«Juventud, divino tesoro…», expresaban los adultos, sonrientes y nostálgicos, cuando hace más de una década nos veían pasar, a los de mi generación, mientras arrollábamos por el pasillo de alguna escuela o sobre alguna acera de la ciudad. Entonces me sentía leve y libre como hoja fina llevada por el viento. Y recuerdo que podía meditar sobre asuntos profundos y hasta densos, pero el ritmo de la existencia era agitado y lleno de arrestos.
Ahora, cuando soy yo quien pronuncia la frase del poeta nicaragüense Rubén Darío —y además, le agrego el verso que le sigue: «¡ya te vas para no volver!»—, recuerdo haber hecho cosas solo posibles en el verdor más estallante: tomaba té de algas y podía empatar un día con otro sin dormir, solo porque había que hablar de poetas y pensadores o de ideas urgentes; me tiraba contra los cristales de un cine para atrapar la proyección única de un filme inolvidable; subía o descendía con la «guagua andando», literalmente.
O me enredaba en una multitud temible tan solo para comprar un libro; o ascendía el Pico Turquino con casi nada de comida, sabiendo ahora que pude haber sufrido un mortal «bajón de azúcar»; o me lanzaba al mar desde ciertas rocas cuya altura hoy me resulta demencial.
Los lectores podrán preguntarse a dónde intento llegar con estas líneas donde parezco estar diciendo que lo mejor ya lo viví. Deseo poner luz, a solo horas del simbólico 4 de Abril, en la consabida y salvadora verdad según la cual es en la juventud más tierna donde habitan la fuerza cristalina, el empuje y la posibilidad de la creación, de los grandes cambios que toda sociedad necesita.
En nuestra historia sobran ejemplos de tal afirmación. En cuanta entrevista hice a hombres y mujeres grandes que podrían ser mis padres o abuelos, advertí que ellos protagonizaron actos heroicos con muy poca edad. Los muchachos de la Generación del Centenario, los que asaltaron los cuarteles de los esbirros, rondaban los 20 años —quizá solo dos tenían más de 30, y eso también era tener la vida por delante—. Y los que fueron al sur de Matanzas a defender la Patria de la invasión yanqui en 1961, eran en su gran mayoría muy jóvenes (la edad media de los caídos defendiendo su país resultó ser de 24 años, y entre ellos los hubo adolescentes, casi niños).

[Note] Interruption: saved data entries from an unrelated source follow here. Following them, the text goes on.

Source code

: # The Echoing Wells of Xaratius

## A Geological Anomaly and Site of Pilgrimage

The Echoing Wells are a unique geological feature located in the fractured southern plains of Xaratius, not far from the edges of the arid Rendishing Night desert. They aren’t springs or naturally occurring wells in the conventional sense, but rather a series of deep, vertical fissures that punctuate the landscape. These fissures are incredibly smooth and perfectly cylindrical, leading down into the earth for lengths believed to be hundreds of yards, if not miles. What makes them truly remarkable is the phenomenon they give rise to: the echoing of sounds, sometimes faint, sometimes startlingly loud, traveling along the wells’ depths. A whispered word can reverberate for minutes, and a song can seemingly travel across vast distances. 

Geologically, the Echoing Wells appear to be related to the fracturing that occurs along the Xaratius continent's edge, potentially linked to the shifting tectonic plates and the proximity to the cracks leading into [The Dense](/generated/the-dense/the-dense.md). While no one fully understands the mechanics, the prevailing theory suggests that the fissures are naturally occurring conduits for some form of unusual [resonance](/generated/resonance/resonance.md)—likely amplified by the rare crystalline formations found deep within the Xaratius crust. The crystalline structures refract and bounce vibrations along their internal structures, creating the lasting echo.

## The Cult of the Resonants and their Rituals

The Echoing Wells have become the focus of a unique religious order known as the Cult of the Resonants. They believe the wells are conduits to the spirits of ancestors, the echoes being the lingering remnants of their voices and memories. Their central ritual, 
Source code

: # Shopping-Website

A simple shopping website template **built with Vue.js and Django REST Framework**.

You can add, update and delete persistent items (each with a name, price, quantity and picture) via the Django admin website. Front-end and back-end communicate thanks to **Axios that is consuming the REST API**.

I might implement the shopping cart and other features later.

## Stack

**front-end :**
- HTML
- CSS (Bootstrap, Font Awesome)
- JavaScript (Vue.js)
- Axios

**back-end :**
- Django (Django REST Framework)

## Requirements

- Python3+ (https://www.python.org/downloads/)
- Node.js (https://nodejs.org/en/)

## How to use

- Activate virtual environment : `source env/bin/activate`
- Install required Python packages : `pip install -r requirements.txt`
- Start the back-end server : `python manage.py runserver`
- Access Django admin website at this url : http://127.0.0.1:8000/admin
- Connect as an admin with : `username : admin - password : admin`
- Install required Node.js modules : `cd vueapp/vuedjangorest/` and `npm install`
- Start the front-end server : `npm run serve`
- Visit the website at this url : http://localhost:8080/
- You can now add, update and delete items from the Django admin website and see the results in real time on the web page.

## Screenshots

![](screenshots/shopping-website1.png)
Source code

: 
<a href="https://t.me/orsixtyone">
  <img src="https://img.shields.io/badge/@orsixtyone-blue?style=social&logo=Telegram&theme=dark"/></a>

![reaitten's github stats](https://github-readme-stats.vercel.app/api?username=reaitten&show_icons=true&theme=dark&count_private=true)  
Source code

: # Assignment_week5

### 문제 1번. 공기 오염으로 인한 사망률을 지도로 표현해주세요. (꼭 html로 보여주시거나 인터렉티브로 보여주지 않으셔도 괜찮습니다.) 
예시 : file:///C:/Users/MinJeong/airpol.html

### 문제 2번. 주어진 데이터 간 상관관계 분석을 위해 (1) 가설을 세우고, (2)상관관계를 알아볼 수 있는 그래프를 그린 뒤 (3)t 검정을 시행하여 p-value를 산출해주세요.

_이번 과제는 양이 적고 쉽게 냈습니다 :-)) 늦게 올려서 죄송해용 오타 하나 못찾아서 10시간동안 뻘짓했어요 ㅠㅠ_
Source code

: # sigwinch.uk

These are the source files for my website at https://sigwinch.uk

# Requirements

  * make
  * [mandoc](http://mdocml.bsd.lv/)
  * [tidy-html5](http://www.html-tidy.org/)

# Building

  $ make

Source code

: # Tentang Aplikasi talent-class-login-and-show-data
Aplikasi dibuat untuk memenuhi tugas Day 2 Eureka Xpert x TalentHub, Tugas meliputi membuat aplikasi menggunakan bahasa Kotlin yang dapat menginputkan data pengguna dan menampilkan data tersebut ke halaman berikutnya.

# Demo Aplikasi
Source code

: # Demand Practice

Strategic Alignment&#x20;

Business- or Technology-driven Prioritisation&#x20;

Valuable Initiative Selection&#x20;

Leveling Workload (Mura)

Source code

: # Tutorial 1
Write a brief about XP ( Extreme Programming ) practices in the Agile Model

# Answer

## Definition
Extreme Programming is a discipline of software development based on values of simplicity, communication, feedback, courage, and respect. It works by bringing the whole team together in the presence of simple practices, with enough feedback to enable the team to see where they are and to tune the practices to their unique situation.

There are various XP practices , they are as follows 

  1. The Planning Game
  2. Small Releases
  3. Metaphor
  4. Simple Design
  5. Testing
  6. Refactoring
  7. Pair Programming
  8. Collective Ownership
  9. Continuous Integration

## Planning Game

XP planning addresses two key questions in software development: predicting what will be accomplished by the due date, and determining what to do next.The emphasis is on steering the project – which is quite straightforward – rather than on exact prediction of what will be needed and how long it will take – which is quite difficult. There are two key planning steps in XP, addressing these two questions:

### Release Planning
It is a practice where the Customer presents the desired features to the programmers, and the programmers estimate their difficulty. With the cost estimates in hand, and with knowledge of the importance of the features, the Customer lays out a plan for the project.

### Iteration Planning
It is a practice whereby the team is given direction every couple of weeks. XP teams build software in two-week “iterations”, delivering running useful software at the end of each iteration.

Igual vale recordar que quienes eran adolescentes en los años 90 del siglo pasado, tuvieron el mérito de la resistencia, de haber trabajado y estudiado en medio de los apagones y la incertidumbre. Cada generación habita sus propias circunstancias, aunque hay desafíos que se mantienen como signos del destino de un país. Y cada generación, en un acto honesto y responsable, debe plantearse qué sentido tiene su paso por la Historia; qué es lo mejor que tiene de sí para dar; cuál será su huella.
No basta, sin embargo, con los bríos biológicos, con los arrestos naturales para lograr creaciones y cambios. La energía debe encontrar cauces y colocarse constructivamente en cada espacio social. Las potencialidades de los «nuevos» deben ir encontrando herramientas con las cuales abrir puertas, tender puentes, demostrar capacidad, para que no sean descartadas o perdidas en el limbo de la rebeldía inútil, en el marasmo de los prejuicios y la incomunicación.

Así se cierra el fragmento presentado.